Transaksi E-Contract dalam Perjanjian Bisnis di Era Digital

Sen, 20 Mei 2019 | 16:00 WIB

Era sekarang adalah era digital. Hampir tiap individu masyarakat memiliki perangkat digital dan bisa melakukan relasi dengan banyak pihak hanya berbekal perangkat telepon seluler yang dimilikinya. Muktamar ke-32 Nahdlatul Ulama di Makassar sudah menyikapi perkembangan dan kemajuan zaman ini dengan salah satu bahasannya tentang konsep ittihâdul majlis (konsepsi dianggap tunggalnya sebuah majelis).

Jika pada akad transaksi klasik, akad harus dilakukan dengan jalan saling bertemu muka secara langsung, tapi karena keberadaan wasîlah media elektronik, hal itu bisa disikapi dengan konsep lain yang lebih ramah terhadap kemajuan. Ini adalah bukti bahwa syariat Islam adalah shalihun li kulli al-zamân wa al-makân (senantiasa sesuai dengan era dan massa). Itulah sebabnya, kali ini penulis mengangkat tema mengenai relasi e-contract sebagai wasîlah bisnis dan usaha.

E-contract atau biasa dikenal dengan istilah perjanjian elektronik, dewasa ini sangat marak dilakukan dalam bentuk transaksi bisnis era digital. Lahirnya Fintech, aplikasi dasar PPoB menjadi salah satu bagian dari e-contract. Tidak berhenti sampai di situ, e-mail sebagai soko guru utama e-contract menjadi hal yang pokok bagi terbentuknya akun e-contract. Itulah sebabnya, e-mail acap dijadikan sasaran aksi kejahatan pembobolan akun oleh pelaku kejahatan dunia digital. Maka dari itu, semakin ke sini, perlindungan terhadap e-mail dan bahkan perangkat elektronik menjadi semakin diperketat. 

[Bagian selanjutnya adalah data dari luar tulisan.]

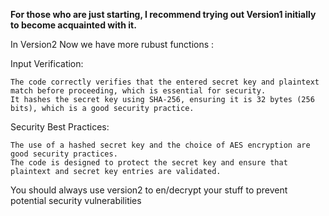<b>For those who are just starting, I recommend trying out Version1 initially to become acquainted with it.</b>

In Version2
Now we have more rubust functions :

Input Verification:

    The code correctly verifies that the entered secret key and plaintext match before proceeding, which is essential for security.
    It hashes the secret key using SHA-256, ensuring it is 32 bytes (256 bits), which is a good security practice.

Security Best Practices:

    The use of a hashed secret key and the choice of AES encryption are good security practices.
    The code is designed to protect the secret key and ensure that plaintext and secret key entries are validated.

You should always use version2 to en/decrypt your stuff to prevent potential security vulnerabilities
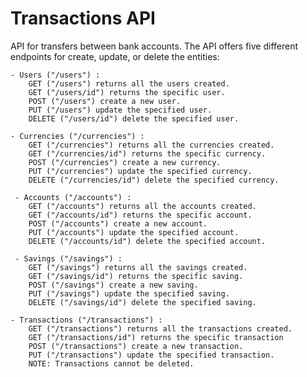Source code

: # Transactions API

API for transfers between bank accounts. The API offers five different endpoints for create, update, or delete the entities:

    - Users ("/users") :
        GET ("/users") returns all the users created.
        GET ("/users/id") returns the specific user.
        POST ("/users") create a new user.
        PUT ("/users") update the specified user.
        DELETE ("/users/id") delete the specified user.
        
    - Currencies ("/currencies") :
        GET ("/currencies") returns all the currencies created.
        GET ("/currencies/id") returns the specific currency.
        POST ("/currencies") create a new currency.
        PUT ("/currencies") update the specified currency.
        DELETE ("/currencies/id") delete the specified currency.
        
     - Accounts ("/accounts") :
        GET ("/accounts") returns all the accounts created.
        GET ("/accounts/id") returns the specific account.
        POST ("/accounts") create a new account.
        PUT ("/accounts") update the specified account.
        DELETE ("/accounts/id") delete the specified account.
        
     - Savings ("/savings") :
        GET ("/savings") returns all the savings created.
        GET ("/savings/id") returns the specific saving.
        POST ("/savings") create a new saving.
        PUT ("/savings") update the specified saving.
        DELETE ("/savings/id") delete the specified saving.
        
    - Transactions ("/transactions") :
        GET ("/transactions") returns all the transactions created.
        GET ("/transactions/id") returns the specific transaction
        POST ("/transactions") create a new transaction.
        PUT ("/transactions") update the specified transaction.
        NOTE: Transactions cannot be deleted.

 
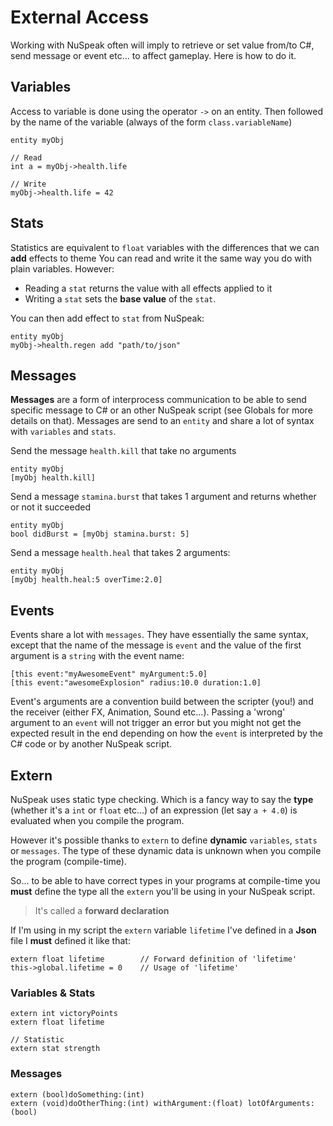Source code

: # External Access
Working with NuSpeak often will imply to retrieve or set value from/to C#, send message or event
etc... to affect gameplay.
Here is how to do it.


## Variables

Access to variable is done using the operator `->` on an entity.
Then followed by the name of the variable (always of the form `class.variableName`)

    entity myObj

    // Read
    int a = myObj->health.life

    // Write
    myObj->health.life = 42

## Stats

Statistics are equivalent to `float` variables with the differences that we can **add** effects to theme
You can read and write it the same way you do with plain variables.
However:

* Reading a `stat` returns the value with all effects applied to it
* Writing a `stat` sets the **base value** of the `stat`.

You can then add effect to `stat` from NuSpeak:

    entity myObj
    myObj->health.regen add "path/to/json"

## Messages

**Messages** are a form of interprocess communication to be able to send specific message to C# or an other NuSpeak script (see Globals for more details on that).
Messages are send to an `entity` and share a lot of syntax with `variables` and `stats`.

Send the message `health.kill` that take no arguments

    entity myObj    
    [myObj health.kill]

Send a message `stamina.burst` that takes 1 argument and returns whether or not it succeeded

    entity myObj    
    bool didBurst = [myObj stamina.burst: 5]

Send a message `health.heal` that takes 2 arguments:

    entity myObj
    [myObj health.heal:5 overTime:2.0]

## Events

Events share a lot with `messages`. They have essentially the same syntax, except that the name of the message is `event`
and the value of the first argument is a `string` with the event name:

    [this event:"myAwesomeEvent" myArgument:5.0]
    [this event:"awesomeExplosion" radius:10.0 duration:1.0]

Event's arguments are a convention build between the scripter (you!) and the receiver (either FX, Animation, Sound etc...).
Passing a 'wrong' argument to an `event` will not trigger an error but you might not get the expected result in the end
depending on how the `event` is interpreted by the C# code or by another NuSpeak script.

## Extern

NuSpeak uses static type checking. Which is a fancy way to say the **type** (whether it's a `int` or `float` etc...) of an expression (let say `a + 4.0`) is evaluated when you compile the program.

However it's possible thanks to `extern` to define **dynamic** `variables`, `stats` or `messages`.
The type of these dynamic data is unknown when you compile the program (compile-time).

So... to be able to have correct types in your programs at compile-time you **must** define the type all the `extern` you'll be using in your NuSpeak script.

> It's called a **forward declaration**

If I'm using in my script the `extern` variable `lifetime` I've defined in a **Json** file I **must** defined it like that:

    extern float lifetime        // Forward definition of 'lifetime'
    this->global.lifetime = 0    // Usage of 'lifetime'

### Variables & Stats

    extern int victoryPoints
    extern float lifetime

    // Statistic
    extern stat strength


### Messages

    extern (bool)doSomething:(int)
    extern (void)doOtherThing:(int) withArgument:(float) lotOfArguments:(bool)
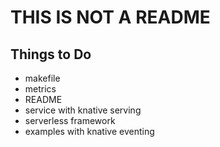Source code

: # THIS IS NOT A README

## Things to Do
* makefile
* metrics
* README
* service with knative serving
* serverless framework
* examples with knative eventing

Mesin pendeteksi yang dimiliki Google atau Yahoo seringkali mengirim notifikasi apabila e-mail seseorang tiba-tiba diakses oleh orang lain atau diakses sendiri dengan perangkat yang berbeda. Sebenarnya pengetatan ini bukan lahir begitu saja, melainkan sudah ada kejadian yang seringkali berulang berupa aksi pembobolan e-mail tersebut terjadi. Dari situ, banyak pelaku kejahatan bisa dengan leluasa menguras kekayaan pemilik akun, hanya berbekal akun yang diretasnya itu. Bahkan seandainya pemilik akun pernah mengakses e-contract dengan email dan turut menyertakan kartu kredit di dalamnya, maka jangan heran bila tiba-tiba kejadian ada tanggihan membengkak dari kartu kredit tersebut. 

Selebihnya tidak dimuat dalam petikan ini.